# Wie mach ich am einfachsten so ein Menü?



## foxx21 (19. Januar 2002)

Hallo ich wollte euch fragen wie ich am einfachsten so ein menü wie
hier mache, das oben,!


Danke


----------



## Thimo Grauerholz (19. Januar 2002)

hi,
so wie jene auch.. mit flash  oder dhtml / js


----------



## Avariel (19. Januar 2002)

*Hä?*

Wo soll da ein Menü sein? Bei mir werden da zwei blaue Balken, ein Foto und n bisschen Text angezeigt.


----------



## SirNeo (20. Januar 2002)

Hier bist du wohl falsch, der ganze Head ist Flash.
Hab da mal ähnliches für dhtml gefunden, vielleicht hilft es weiter.
Menü 
Unter Menü findest du verschiedene Versionen.


----------



## sam (20. Januar 2002)

viel besser:
http://www.dhtmlcentral.com/coolmenus/download.asp
have fun!
mfg
sam


----------



## SirNeo (21. Januar 2002)

Stimmt die sehen wirklich besser aus, die werde ich mir auch mal etwas näher ansehen. Sind wirklich ziemlich coole dabei.
mfg
SirNeo


----------



## foxx21 (21. Januar 2002)

jo danke für den tip aber ich habe keinen plan von js und das muss man ja in js konfiguieren oder?


----------



## SirNeo (21. Januar 2002)

Ne das ist DHTML, das Konfigurieren sollte recht einfach sein, meist gibst du da einfach eine Struktur für dein Menü vor und tauscht einfach die Fraben aus.

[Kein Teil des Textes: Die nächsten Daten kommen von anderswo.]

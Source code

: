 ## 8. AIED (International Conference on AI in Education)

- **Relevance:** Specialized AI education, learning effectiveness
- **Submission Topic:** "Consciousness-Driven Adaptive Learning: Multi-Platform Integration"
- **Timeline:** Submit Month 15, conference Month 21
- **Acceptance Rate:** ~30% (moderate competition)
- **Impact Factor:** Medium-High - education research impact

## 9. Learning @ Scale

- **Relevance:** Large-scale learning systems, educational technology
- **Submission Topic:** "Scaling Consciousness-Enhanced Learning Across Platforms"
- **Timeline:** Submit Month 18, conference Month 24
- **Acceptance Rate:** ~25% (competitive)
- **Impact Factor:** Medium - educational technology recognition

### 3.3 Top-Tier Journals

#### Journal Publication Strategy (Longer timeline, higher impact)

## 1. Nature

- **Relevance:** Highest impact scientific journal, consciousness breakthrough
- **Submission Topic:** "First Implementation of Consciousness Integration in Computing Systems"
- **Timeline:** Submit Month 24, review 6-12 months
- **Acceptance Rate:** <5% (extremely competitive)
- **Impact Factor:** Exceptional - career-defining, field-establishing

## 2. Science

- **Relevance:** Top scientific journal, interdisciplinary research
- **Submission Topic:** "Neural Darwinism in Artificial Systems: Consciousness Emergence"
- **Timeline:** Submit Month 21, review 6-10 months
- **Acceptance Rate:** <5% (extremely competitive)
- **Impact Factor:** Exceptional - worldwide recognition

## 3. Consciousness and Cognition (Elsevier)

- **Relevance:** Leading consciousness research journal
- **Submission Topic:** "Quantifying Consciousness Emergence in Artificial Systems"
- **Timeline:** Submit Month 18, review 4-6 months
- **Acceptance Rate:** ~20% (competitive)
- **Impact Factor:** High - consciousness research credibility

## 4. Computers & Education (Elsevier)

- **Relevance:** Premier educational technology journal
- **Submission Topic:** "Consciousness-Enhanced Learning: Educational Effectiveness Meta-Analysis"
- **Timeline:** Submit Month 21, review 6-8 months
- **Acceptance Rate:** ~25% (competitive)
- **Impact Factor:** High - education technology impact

Bei dem ein oder anderen Menü kannst du auch noch Grafiken vorgeben, sollte aber an sich alles erklärt sein.


----------



## sam (21. Januar 2002)

such bei meinen link mal nach dem menü-generator  
bratta hat da ausgezeichnete arbeit geleistet...könnte sogar meine mutter


----------



## Christoph (21. Januar 2002)

schau dir die  mal an

oder für hier 

mfg Hochi


----------



## paraphan (24. Februar 2002)

geile links! genau das hab ich gesucht!


----------